En şerefli Genelkurmay paşalarından bir tanesini hapse tıkıp, sonra çıktığına sevindim demek olabilir mi ya da?

Kimsenin derdi Erdoğanla, Akp ile veya onunla bununla değil. Eğer bu hukuksuzluklar yaşanmasaydı, eğer ülke yönetilmesi gerektiği gibi yönetilseydi, eğer ki hakkaniyet ve hukuk katledilmeseydi,bir kaç bin Cumhuriyetçi 70 yaşına basmış teyze haricinde kimsenin Erdoğan'la bu kadar derdi olmazdı.
Sorun kişiler, kurumlar değil. Sorun yapılanlar, olgular, mantık kuralları, olması gerekenler.

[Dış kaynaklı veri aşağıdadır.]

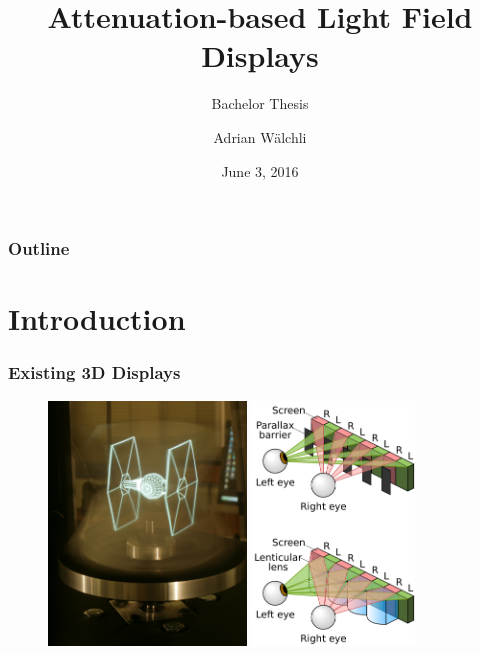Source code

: \documentclass[12pt, compress]{beamer}
\title{Attenuation-based Light Field Displays}
\subtitle{Bachelor Thesis}
\date{June 3, 2016}
\author{Adrian W\"alchli}
\institute{Institut f\"ur Informatik und angewandte Mathematik}
\begin{document}
\setlength{\leftmargini}{0pt}
\setlength{\fboxsep}{0pt}%

\maketitle

\begin{frame}[fragile]
	\frametitle{Outline}
	\tableofcontents
\end{frame}

\section{Introduction}

\begin{frame}[fragile]
	\frametitle{Existing 3D Displays}
	
	\begin{figure}
		\captionsetup[sub]{font=scriptsize}
		{\includegraphics[height=6.5cm]{figures/overview_displays/360_deg_display}}
		\hspace{0.4cm}
		{\includegraphics[height=6.5cm]{figures/overview_displays/parallax_barrier_vs_lenticular}}	
	\end{figure}
\end{frame}
\end{document}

İnsanların gözlerinin içine baka baka kandırmak. Anayasal haklarını kullanan insanları terörist ilan edip ülkenin doğusunda terör devleti kuranlarla pazarlık masasına oturmak.

Bir savaş düşünün, A ve B tarafları arasında, sürekli A ve B 'den birileri ölüyor, Ama A , savaştan çekiliyor, B'ye tamam istediğini al diyor. O saatten sonra B neden A'ya zarar versin?
Doğuda zuhur eden durum işte budur. PKK-Türkiye mücadelesinde , PKK'ya tamam isteklerini kabul ediyoruz denmiştir. Dolayısıyla silahların kısmen susması normaldir. 30 Marttan sonra oraları karışır, umarım çok kan dökülmez.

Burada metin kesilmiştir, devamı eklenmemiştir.